Assignment: Lines outside the range are not wanted. Give again exactly the lines between the line holding "If you don't" and the line holding "At this point", inclusive, from the listing below.

━━━ Material for the task ━━━

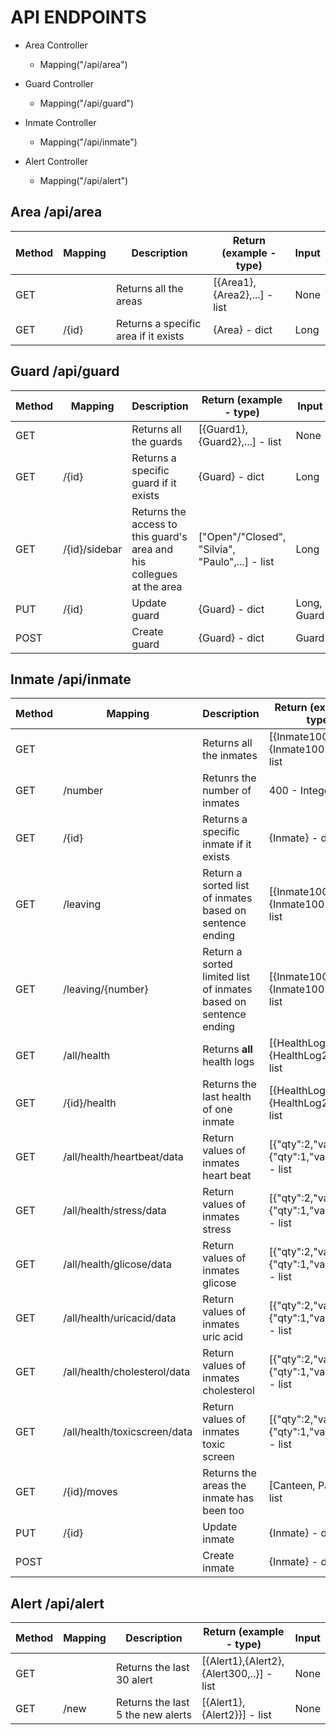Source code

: # API ENDPOINTS

- Area Controller

  - Mapping("/api/area")

- Guard Controller

  - Mapping("/api/guard")

- Inmate Controller

  - Mapping("/api/inmate")
- Alert Controller
  - Mapping("/api/alert")


## Area /api/area

| Method | Mapping | Description                          | Return (example - type)      | Input |
| ------ | ------- | ------------------------------------ | ---------------------------- | ----- |
| GET    |         | Returns all the areas                | [{Area1},{Area2},...] - list | None  |
| GET    | /{id}   | Returns a specific area if it exists | {Area} - dict                | Long  |

## Guard /api/guard

| Method | Mapping       | Description                                                  | Return (example - type)                         | Input       |
| ------ | ------------- | ------------------------------------------------------------ | ----------------------------------------------- | ----------- |
| GET    |               | Returns all the guards                                       | [{Guard1},{Guard2},...] - list                  | None        |
| GET    | /{id}         | Returns a specific guard if it exists                        | {Guard} - dict                                  | Long        |
| GET    | /{id}/sidebar | Returns the access to this guard's area and his collegues at the area | ["Open"/"Closed", "Silvia", "Paulo",...] - list | Long        |
| PUT    | /{id}         | Update guard                                                 | {Guard} - dict                                  | Long, Guard |
| POST   |               | Create guard                                                 | {Guard} - dict                                  | Guard       |

## Inmate /api/inmate

| Method | Mapping                      | Description                                                  | Return (example - type)                            | Input        |
| ------ | ---------------------------- | ------------------------------------------------------------ | -------------------------------------------------- | ------------ |
| GET    |                              | Returns all the inmates                                      | [{Inmate1001},{Inmate1002},...] - list             | None         |
| GET    | /number                      | Retunrs the number of inmates                                | 400 - Integer                                      | None         |
| GET    | /{id}                        | Returns a specific inmate if it exists                       | {Inmate} - dict                                    | Long         |
| GET    | /leaving                     | Return a sorted list of inmates based on sentence ending     | [{Inmate1001},{Inmate1002},...] - list             | None         |
| GET    | /leaving/{number}            | Return a sorted limited list of inmates based on sentence ending | [{Inmate1001},{Inmate1002},...] - list             | None         |
| GET    | /all/health                  | Returns **all** health logs                                  | [{HealthLog1},{HealthLog2,...}] - list             | None         |
| GET    | /{id}/health                 | Returns the last health of one inmate                        | [{HealthLog1},{HealthLog2,...}] - list             | Long         |
| GET    | /all/health/heartbeat/data   | Return values of inmates heart beat                          | [{"qty":2,"value":60},{"qty":1,"value":61}] - list | None         |
| GET    | /all/health/stress/data      | Return values of inmates stress                              | [{"qty":2,"value":60},{"qty":1,"value":61}] - list | None         |
| GET    | /all/health/glicose/data     | Return values of inmates glicose                             | [{"qty":2,"value":60},{"qty":1,"value":61}] - list | None         |
| GET    | /all/health/uricacid/data    | Return values of inmates uric acid                           | [{"qty":2,"value":60},{"qty":1,"value":61}] - list | None         |
| GET    | /all/health/cholesterol/data | Return values of inmates cholesterol                         | [{"qty":2,"value":60},{"qty":1,"value":61}] - list | None         |
| GET    | /all/health/toxicscreen/data | Return values of inmates toxic screen                        | [{"qty":2,"value":60},{"qty":1,"value":61}] - list | None         |
| GET    | /{id}/moves                  | Returns the areas the inmate has been too                    | [Canteen, Patio,..] - list                         | Long         |
| PUT    | /{id}                        | Update inmate                                                | {Inmate} - dict                                    | Long, Inmate |
| POST   |                              | Create inmate                                                | {Inmate} - dict                                    | Inmate       |

## Alert /api/alert

| Method | Mapping | Description                       | Return (example - type)                  | Input |
| ------ | ------- | --------------------------------- | ---------------------------------------- | ----- |
| GET    |         | Returns the last 30 alert         | [{Alert1},{Alert2},{Alert300,..}] - list | None  |
| GET    | /new    | Returns the last 5 the new alerts | [{Alert1},{Alert2}}] - list              | None  |

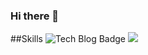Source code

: ### Hi there 👋

<!--
**born-A/born-A** is a ✨ _special_ ✨ repository because its `README.md` (this file) appears on your GitHub profile.

Here are some ideas to get you started:

- 🔭 I’m currently working on ...
- 🌱 I’m currently learning ...
- 👯 I’m looking to collaborate on ...
- 🤔 I’m looking for help with ...
- 💬 Ask me about ...
- 📫 How to reach me: ...
- 😄 Pronouns: ...
- ⚡ Fun fact: ...
-->
##Skills
![Tech Blog Badge](http://img.shields.io/badge/-Tech%20blog-black?style=flat-square&logo=github&)
   <img src="https://img.shields.io/badge/springboot-6DB33F?style=flat&logo=springboot&logoColor=white"/>
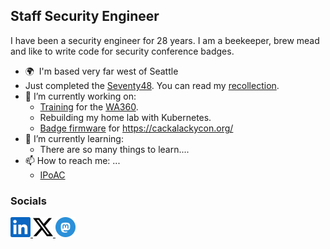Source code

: Staff Security Engineer
-----------------------

I have been a security engineer for 28 years. I am a beekeeper, brew mead and like to write code for security conference badges.

- 🌍  I'm based very far west of Seattle
- Just completed the [Seventy48](https://seventy48.com/). You can read my [recollection](https://seventy48.pandatrax.org/race/seventy48/2025/06/08/seventy48.html).
- 🔭 I’m currently working on:
  -  [Training](https://seventy48.pandatrax.org/) for the [WA360](https://nwmaritime.org/nwmc-events/races-cruises/wa360/).
  -  Rebuilding my home lab with Kubernetes.
  -  [Badge firmware](https://github.com/lockfale/cackalackybadgyfirmware2025) for https://cackalackycon.org/
- 🌱 I’m currently learning:
  - There are so many things to learn....
- 📫 How to reach me: ...
  - [IPoAC](https://datatracker.ietf.org/doc/html/rfc2549)

### Socials

<p align="left">
<a href="https://www.linkedin.com/in/pandatrax" target="_blank" rel="noreferrer"> <picture> <source media="(prefers-color-scheme: dark)" srcset="https://raw.githubusercontent.com/pandatrax/pandatrax/main/icons/socials/linkedin-dark.svg" /> <source media="(prefers-color-scheme: light)" srcset="https://raw.githubusercontent.com/pandatrax/pandatrax/main/icons/socials/linkedin.svg" /> <img src="https://raw.githubusercontent.com/pandatrax/pandatrax/main/icons/socials/linkedin.svg" width="32" height="32" /> </picture> </a> 
<a href="https://www.x.com/pandatrax" target="_blank" rel="noreferrer"> <picture> <source media="(prefers-color-scheme: dark)" srcset="https://raw.githubusercontent.com/pandatrax/pandatrax/main/icons/socials/twitter-dark.svg" /> <source media="(prefers-color-scheme: light)" srcset="https://raw.githubusercontent.com/pandatrax/pandatrax/main/icons/socials/twitter.svg" /> <img src="https://raw.githubusercontent.com/pandatrax/pandatrax/main/icons/socials/twitter.svg" width="32" height="32" /> </picture> </a>
<a href="https://infosec.exchange/@pandatrax" target="_blank" rel="noreferrer"> <picture> <source media="(prefers-color-scheme: dark)" srcset="https://raw.githubusercontent.com/pandatrax/pandatrax/main/icons/socials/mastodon.svg" /> <source media="(prefers-color-scheme: light)" srcset="https://raw.githubusercontent.com/pandatrax/pandatrax/main/icons/socials/mastodon.svg" /> <img src="https://raw.githubusercontent.com/pandatrax/pandatrax/main/icons/socials/mastodon.svg" width="32" height="32" /> </picture> </a>
</p>
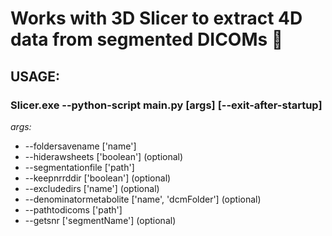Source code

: # Works with 3D Slicer to extract 4D data from segmented DICOMs :cake:

## USAGE:

### Slicer.exe --python-script main.py [args] [--exit-after-startup]

*args:*

- --foldersavename ['name']
- --hiderawsheets ['boolean'] (optional)
- --segmentationfile ['path']
- --keepnrrddir ['boolean'] (optional)
- --excludedirs ['name'] (optional)
- --denominatormetabolite ['name', 'dcmFolder'] (optional)
- --pathtodicoms ['path']
- --getsnr ['segmentName'] (optional)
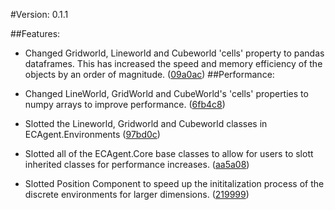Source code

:#Version: 0.1.1

##Features:

- Changed Gridworld, Lineworld and Cubeworld 'cells' property to pandas dataframes. This has increased the speed and memory efficiency of the objects by an order of magnitude. ([09a0ac](https://github.com/BrandonGower-Winter/ABMECS/commit/09a0ac124bb413590e24ec0314f6e525cb764f60))
##Performance:

- Changed LineWorld, GridWorld and CubeWorld's 'cells' properties to numpy arrays to improve performance. ([6fb4c8](https://github.com/BrandonGower-Winter/ABMECS/commit/6fb4c8dff19e8843234dbadd78e9e837a3d7ae94))
- Slotted the Lineworld, Gridworld and Cubeworld classes in ECAgent.Environments ([97bd0c](https://github.com/BrandonGower-Winter/ABMECS/commit/97bd0c1ad5211ceef1d1076a89e48aee1325a2f1))
- Slotted all of the ECAgent.Core base classes to allow for users to slott inherited classes for performance increases. ([aa5a08](https://github.com/BrandonGower-Winter/ABMECS/commit/aa5a08fbc884a930a973a901cb1642fd59ad1376))
- Slotted Position Component to speed up the inititalization process of the discrete environments for larger dimensions. ([219999](https://github.com/BrandonGower-Winter/ABMECS/commit/2199994695b4ece1d912147b65152a6b3c7e5e28))

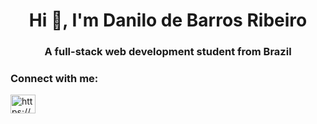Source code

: <h1 align="center">Hi 👋, I'm Danilo de Barros Ribeiro</h1>
<h3 align="center">A full-stack web development student from Brazil</h3>

<h3 align="left">Connect with me:</h3>
<p align="left">
<a href="https://linkedin.com/in/https://www.linkedin.com/in/danilo-de-barros-ribeiro-920b78173/" target="blank"><img align="center" src="https://raw.githubusercontent.com/rahuldkjain/github-profile-readme-generator/master/src/images/icons/Social/linked-in-alt.svg" alt="https://www.linkedin.com/in/danilo-de-barros-ribeiro-920b78173/" height="30" width="40" /></a>
</p>
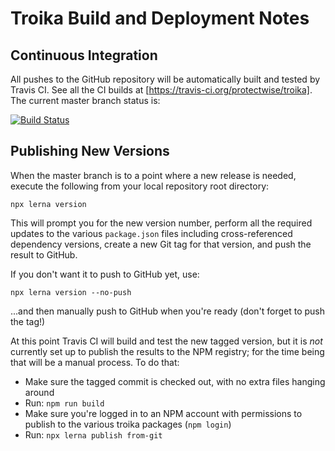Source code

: # Troika Build and Deployment Notes

## Continuous Integration

All pushes to the GitHub repository will be automatically built and tested by Travis CI. See all the CI builds at [https://travis-ci.org/protectwise/troika]. The current master branch status is: 

[![Build Status](https://travis-ci.org/protectwise/troika.svg?branch=master)](https://travis-ci.org/protectwise/troika)


## Publishing New Versions

When the master branch is to a point where a new release is needed, execute the following from your local repository root directory:

`npx lerna version`

This will prompt you for the new version number, perform all the required updates to the various `package.json` files including cross-referenced dependency versions, create a new Git tag for that version, and push the result to GitHub.

If you don't want it to push to GitHub yet, use:

`npx lerna version --no-push`

...and then manually push to GitHub when you're ready (don't forget to push the tag!)

At this point Travis CI will build and test the new tagged version, but it is _not_ currently set up to publish the results to the NPM registry; for the time being that will be a manual process. To do that:
 
 - Make sure the tagged commit is checked out, with no extra files hanging around
 - Run: `npm run build`
 - Make sure you're logged in to an NPM account with permissions to publish to the various troika packages (`npm login`)
 - Run: `npx lerna publish from-git`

━━━

Problem solution:
If you don't want it to push to GitHub yet, use:

`npx lerna version --no-push`

...and then manually push to GitHub when you're ready (don't forget to push the tag!)

At this point Travis CI will build and test the new tagged version, but it is _not_ currently set up to publish the results to the NPM registry; for the time being that will be a manual process. To do that:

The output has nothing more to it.